Kentucky Power applied to complete the first plan and applied for a certificate to build projects that would make the Mitchell plant ELG compliant and recoup the costs of that project. He argued that this would be the cost-effective option, claiming that the costs of replacing capacity in 2028 would be higher than the costs of upgrades.
The Kentucky PSC disagreed and allowed the company to go for the second plan.
“Based on the evidence provided in the case, the Commission found that the company overestimated the costs of energy and replacement capacity. the Kentucky PSC said in a press release.
“Additionally, Kentucky Power did not take into account the potential future costs of environmental compliance that could be added to the costs of keeping Mitchell in business beyond 2028.”
The PSC’s decision was in line with arguments made by Kentucky Attorney General Daniel Cameron, a Republican, the Kentucky Industrial Utilities Customer Advocacy Group, and the Sierra Club.
McKinley has been a strong supporter of doing what is necessary to keep the Mitchell plant open until 2040. He testified before the West Virginia PSC and led a Congressional delegation letter calling on the WVPSC to approve the upgrades. level required.
He said in a statement on Friday that he was disappointed with Kentucky “Turning your back on coal”.

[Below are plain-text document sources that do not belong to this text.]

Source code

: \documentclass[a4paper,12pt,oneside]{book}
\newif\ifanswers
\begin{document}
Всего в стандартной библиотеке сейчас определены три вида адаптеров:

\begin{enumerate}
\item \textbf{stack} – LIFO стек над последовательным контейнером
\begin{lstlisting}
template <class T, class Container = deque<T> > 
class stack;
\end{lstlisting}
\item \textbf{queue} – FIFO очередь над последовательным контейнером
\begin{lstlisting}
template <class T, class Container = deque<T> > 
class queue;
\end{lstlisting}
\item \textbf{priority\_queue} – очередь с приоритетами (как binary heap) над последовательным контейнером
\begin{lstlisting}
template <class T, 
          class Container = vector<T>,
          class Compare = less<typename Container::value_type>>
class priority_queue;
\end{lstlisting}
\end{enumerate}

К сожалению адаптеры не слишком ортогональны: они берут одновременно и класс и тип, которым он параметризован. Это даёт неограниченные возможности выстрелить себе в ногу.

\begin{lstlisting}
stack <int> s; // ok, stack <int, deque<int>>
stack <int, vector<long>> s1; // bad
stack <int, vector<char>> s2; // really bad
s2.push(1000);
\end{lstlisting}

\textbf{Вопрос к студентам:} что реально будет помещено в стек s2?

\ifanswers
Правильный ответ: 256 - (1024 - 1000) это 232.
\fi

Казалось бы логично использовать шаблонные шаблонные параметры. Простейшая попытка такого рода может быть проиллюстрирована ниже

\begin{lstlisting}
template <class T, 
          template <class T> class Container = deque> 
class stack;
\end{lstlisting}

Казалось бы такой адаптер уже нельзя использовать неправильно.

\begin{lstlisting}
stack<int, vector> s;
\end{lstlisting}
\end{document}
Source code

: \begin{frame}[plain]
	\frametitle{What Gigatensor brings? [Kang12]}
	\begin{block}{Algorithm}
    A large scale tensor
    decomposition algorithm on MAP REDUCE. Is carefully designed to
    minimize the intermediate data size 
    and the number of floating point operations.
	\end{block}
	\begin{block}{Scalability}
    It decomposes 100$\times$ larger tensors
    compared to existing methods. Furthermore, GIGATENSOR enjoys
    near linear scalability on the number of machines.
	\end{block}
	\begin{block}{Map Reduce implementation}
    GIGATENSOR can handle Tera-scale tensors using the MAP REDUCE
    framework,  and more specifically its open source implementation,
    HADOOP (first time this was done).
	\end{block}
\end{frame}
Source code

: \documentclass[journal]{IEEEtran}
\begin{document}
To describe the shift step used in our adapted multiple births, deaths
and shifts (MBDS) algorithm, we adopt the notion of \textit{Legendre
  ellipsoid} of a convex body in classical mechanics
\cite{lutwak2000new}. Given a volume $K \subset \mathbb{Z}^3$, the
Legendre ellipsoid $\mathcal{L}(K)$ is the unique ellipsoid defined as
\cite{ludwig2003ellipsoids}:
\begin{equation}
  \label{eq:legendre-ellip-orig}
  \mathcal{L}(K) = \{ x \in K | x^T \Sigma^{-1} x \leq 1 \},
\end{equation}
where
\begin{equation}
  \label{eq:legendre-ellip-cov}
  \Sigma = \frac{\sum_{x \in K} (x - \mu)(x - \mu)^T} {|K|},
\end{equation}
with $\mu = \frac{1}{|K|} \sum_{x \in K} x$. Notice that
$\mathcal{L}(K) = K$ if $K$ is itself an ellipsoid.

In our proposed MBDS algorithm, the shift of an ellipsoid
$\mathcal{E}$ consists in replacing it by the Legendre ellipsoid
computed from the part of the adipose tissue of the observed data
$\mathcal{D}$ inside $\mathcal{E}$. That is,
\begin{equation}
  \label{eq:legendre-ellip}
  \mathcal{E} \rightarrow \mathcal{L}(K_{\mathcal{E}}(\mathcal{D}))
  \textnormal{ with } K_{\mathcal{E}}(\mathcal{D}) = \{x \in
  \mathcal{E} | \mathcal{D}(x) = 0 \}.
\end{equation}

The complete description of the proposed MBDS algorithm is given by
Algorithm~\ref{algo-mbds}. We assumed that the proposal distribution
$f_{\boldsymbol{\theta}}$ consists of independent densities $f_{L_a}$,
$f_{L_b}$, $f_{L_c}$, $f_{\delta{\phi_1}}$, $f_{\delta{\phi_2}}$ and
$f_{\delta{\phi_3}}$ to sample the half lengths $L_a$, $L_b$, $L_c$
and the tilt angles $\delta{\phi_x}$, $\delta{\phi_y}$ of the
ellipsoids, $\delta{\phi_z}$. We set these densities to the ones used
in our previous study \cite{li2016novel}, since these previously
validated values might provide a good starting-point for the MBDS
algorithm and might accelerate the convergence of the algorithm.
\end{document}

“The Mitchell Power Plant not only supports countless jobs and much needed economic activity, but it is essential in providing reliable and resilient electricity to taxpayers in West Virginia and Kentucky,” McKinley said. “Any rate hikes necessary to keep the Mitchell power plant open pales in comparison to the economic devastation that will come with the plant shutting down prematurely. “
A 2021 report from the University of West Virginia on the economic impact of coal and coal-fired power generation in the state said Mitchell produces more than 5 million megawatt hours in total. The direct economic impact of the plant in Marshall County is $ 418 million, and closing the Mitchell plant would mean the end of more than 660 jobs and $ 65 million in employee compensation.
McKinley said he and other supporters of the Mitchell factory are not done fighting to keep it open until 2040.
“Going forward, to keep the plant open until 2040, we will work with the state and other stakeholders to find a solution to protect our economy and West Virginia’s coal miners. “ he said.